We can determine whether this difference is statistically significant using the hypothesis test, two-sample t-test. Let’s get started by considering the assumptions behind the two-sample t-test. Before that, lets properly define the hypothesis.

Hypothesis Testing

Lets test the 2 assumptions of two-sample t-test; Test of Assumption of Normality and, Homogeneity of Variance on the Life Expectancy variable for male and female genders.

Testing the Assumption of Normality:

#normality test on male population
Life_Expectancy_male <- LifeExp %>% filter(LifeExp$Gender == "MALE")
Life_Expectancy_male$`Life Expectancy`%>% qqPlot(dist="norm")

## [1] 127  67
#normality test on female population
Life_Expectancy_female <- LifeExp %>% filter(LifeExp$Gender == "FEMALE")
Life_Expectancy_female$`Life Expectancy`%>% qqPlot(dist="norm")

## [1]  67 244

We notice that some of the data points fall outside the blue lines for both male and female samples indicating non-normality of the distribution. However, from the summary statistics, we see the sample sizes for male and female populations to be 244 each. Using the CLT (Central Limit Theorem), we know that when the sample size is large (i.e. n>30) the sampling distribution of a mean will be approximately normally distributed, regardless of the underlying population distribution. Thus, since the normality condition is satisfied for the two-sample t-test.

Hypothesis Testing Cont.

Testing Homogeneity of Variance:

We will use Levene’s test to test Homogeneity of variance, or the assumption of equal variance. The Levene’s test has the following statistical hypotheses:

\[H_0: \sigma_1^2 = \sigma_2^2 \]

\[H_A: \sigma_1^2 \ne \sigma_2^2\] where \(\sigma_1^2\) and \(\sigma_2^2\) refer to the population variance of female and male life expectancies, respectively. The Levene’s test reports a p-value that is compared to the standard 0.05 significance level ($$).
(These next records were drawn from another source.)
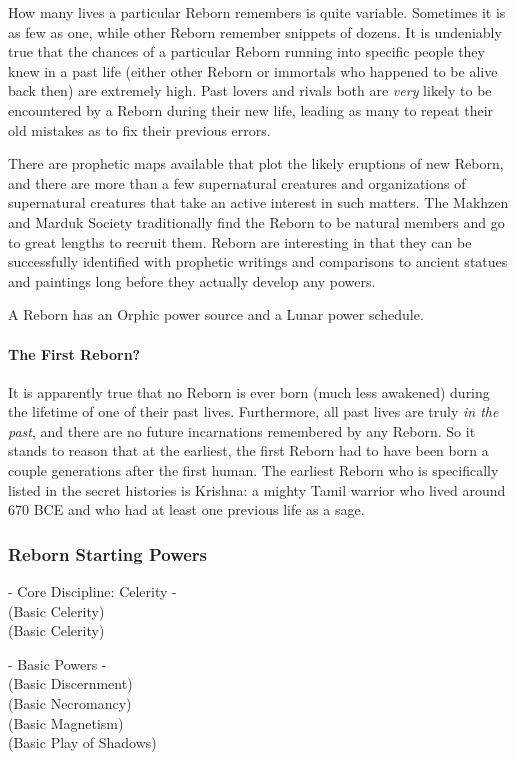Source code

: How many lives a particular Reborn remembers is quite variable. Sometimes it is as few as one, while other Reborn remember snippets of dozens. It is undeniably true that the chances of a particular Reborn running into specific people they knew in a past life (either other Reborn or immortals who happened to be alive back then) are extremely high. Past lovers and rivals both are \textit{very} likely to be encountered by a Reborn during their new life, leading as many to repeat their old mistakes as to fix their previous errors.

There are prophetic maps available that plot the likely eruptions of new Reborn, and there are more than a few supernatural creatures and organizations of supernatural creatures that take an active interest in such matters. The Makhzen and Marduk Society traditionally find the Reborn to be natural members and go to great lengths to recruit them. Reborn are interesting in that they can be successfully identified with prophetic writings and comparisons to ancient statues and paintings long before they actually develop any powers.

A Reborn has an Orphic power source and a Lunar power schedule.
\paragraph{The First Reborn?} It is apparently true that no Reborn is ever born (much less awakened) during the lifetime of one of their past lives. Furthermore, all past lives are truly \textit{in the past}, and there are no future incarnations remembered by any Reborn. So it stands to reason that at the earliest, the first Reborn had to have been born a couple generations after the first human. The earliest Reborn who is specifically listed in the secret histories is Krishna: a mighty Tamil warrior who lived around 670 BCE and who had at least one previous life as a sage.

\subsubsection{Reborn Starting Powers}

\hspace{\parindent} - Core Discipline: Celerity -\\
 (Basic Celerity)\\
 (Basic Celerity)

- Basic Powers -\\
 (Basic Discernment)\\
 (Basic Necromancy)\\
 (Basic Magnetism)\\
 (Basic Play of Shadows)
We can use the leveneTest() function in R to compare the variances of male and female life expectancies:

#Homogenity of Variance
leveneTest(`Life Expectancy`~Gender, data = LifeExp)

Levene’s Test Result -

The \(p\)-value for the Levene’s test of equal variance for Life expectancy between males and females was \(p\) = 0.3199. Since \(p\) > 0.05, we fail to reject \(H_0\) (null hypothesis). In plain language, we are safe to assume equal variance. The assumption of equal variance is important because it will determine the type of two-sample \(t\)-test we will perform.

With the assumption of equal variance and assumption of normality, we can now perform \(t\)-test on the Life expectancy at birth variable for male and female populations.

Hypothesis Testing Cont.

We perform a two-sided hypothesis test as the hypotheses we will be stating are non-directional (\(μ_1\)\(μ_2\) = 0) and (\(μ_1\)\(μ_2\) != 0), there is no (\(μ_1\)\(μ_2\) < 0 or \(μ_1\)\(μ_2\) > 0). We use the t.test().

The two-sample tt-test has the following statistical hypotheses: \[H_0:\mu_1−\mu_2=0\] \[H_A:\mu_1−\mu_2≠0\] where,

\(H_0\) (null hypothesis) states that the difference between the two independent population means, that is, mean female life expectancy \(μ_1\) and mean male life expectancy \(μ_2\), is 0

and,

\(H_A\) (Altenate hypothesis) states that the difference between the two independent population means, that is, mean female life expectancy \(μ_1\) and mean male life expectancy \(μ_2\), is not 0.

Or in other words, null hypothesis is, male and female have equal mean life expectancies and, alternate hypothesis is male and female have different mean life expectancies.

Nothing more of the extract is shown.